L'architetto paesaggista Andreas Kipar da trent’anni dirige lo studio di architettura del paesaggio e progettazione LAND (Keystone)


Quel desiderio di spazio e natura

Spiaggia a Lugano – L’idea lanciata dal linguista Alessio Petralli a Capodanno torna ad essere dibattuta e potrebbe realmente prendere forma, anche se non come proposta inizialmente
/ 19.08.2019
di Guido Grilli

Chi dice spiaggia oggi dice implicitamente natura, libertà. Andreas Kipar, 59 anni, architetto paesaggista di respiro internazionale – da trent’anni dirige lo studio di architettura del paesaggio e progettazione LAND, acronimo di «Landscape Architecture Nature Development» con diverse filiali in Europa, incluso Lugano che conosce bene – offre una singolare lettura al dibattito sull’opportunità di realizzare una spiaggia di sabbia dalla Foce al LAC. Il tema ha riconquistato le prime pagine dei giornali alla luce della discussione che lo scorso 6 agosto, in una gremita biblioteca cantonale, è stata lungamente dibattuta da esperti e dal sindaco, Marco Borradori, a otto mesi dalla cerimonia cittadina di capodanno, quando il suo promotore – il linguista Alessio Petralli – ne aveva parlato per la prima volta come di un sogno da esaudire.

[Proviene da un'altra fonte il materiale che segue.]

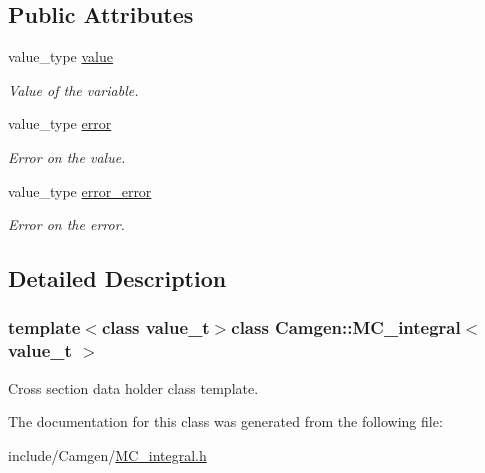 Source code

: \subsection*{Public Attributes}
\begin{DoxyCompactItemize}
\item 
\hypertarget{a00368_af157bc06b6f02f9b493d55b2e3ed15fc}{}value\+\_\+type \hyperlink{a00368_af157bc06b6f02f9b493d55b2e3ed15fc}{value}\label{a00368_af157bc06b6f02f9b493d55b2e3ed15fc}

\begin{DoxyCompactList}\small\item\em Value of the variable. \end{DoxyCompactList}\item 
\hypertarget{a00368_a58f93d53de2819a07d63c2f69a512536}{}value\+\_\+type \hyperlink{a00368_a58f93d53de2819a07d63c2f69a512536}{error}\label{a00368_a58f93d53de2819a07d63c2f69a512536}

\begin{DoxyCompactList}\small\item\em Error on the value. \end{DoxyCompactList}\item 
\hypertarget{a00368_a56de2f410ea5d3702790a2c65b89f858}{}value\+\_\+type \hyperlink{a00368_a56de2f410ea5d3702790a2c65b89f858}{error\+\_\+error}\label{a00368_a56de2f410ea5d3702790a2c65b89f858}

\begin{DoxyCompactList}\small\item\em Error on the error. \end{DoxyCompactList}\end{DoxyCompactItemize}


\subsection{Detailed Description}
\subsubsection*{template$<$class value\+\_\+t$>$class Camgen\+::\+M\+C\+\_\+integral$<$ value\+\_\+t $>$}

Cross section data holder class template. 

The documentation for this class was generated from the following file\+:\begin{DoxyCompactItemize}
\item 
include/\+Camgen/\hyperlink{a00694}{M\+C\+\_\+integral.\+h}\end{DoxyCompactItemize}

Il «designer del paesaggio» Kipar è stato fra i relatori dell’importante dibattito svoltosi alla sala Tami, le cui vetrate si aprono direttamente sull’oggetto dei desideri: il lago, per cui si auspicano finalmente una migliore accessibilità e fruibilità. È davanti a questo orizzonte che il celebre architetto ci illustra la sua filosofia di progettatore di spazi e luoghi, forte di esperienze portate a compimento in numerose realtà del pianeta. «Quando Alessio Petralli mi ha interpellato su questo tema ho pensato: ecco un altro Comune – Lugano – che si sta interrogando sul proprio futuro attraverso un desiderio primordiale, che si chiama: spazio e rapporto con la natura. Per me la spiaggia è un sinonimo per un desiderio di libertà. Per un desiderio di rapporto con la natura, in questo caso con l’acqua. Per un desiderio di nuova socialità. Non è tanto la spiaggia intesa come luogo fisico, «adriatico», quanto piuttosto si tratta di un luogo quasi metafisico d’incontro, fuori dagli schemi consolidati della città di Lugano, che sono altrimenti codificati».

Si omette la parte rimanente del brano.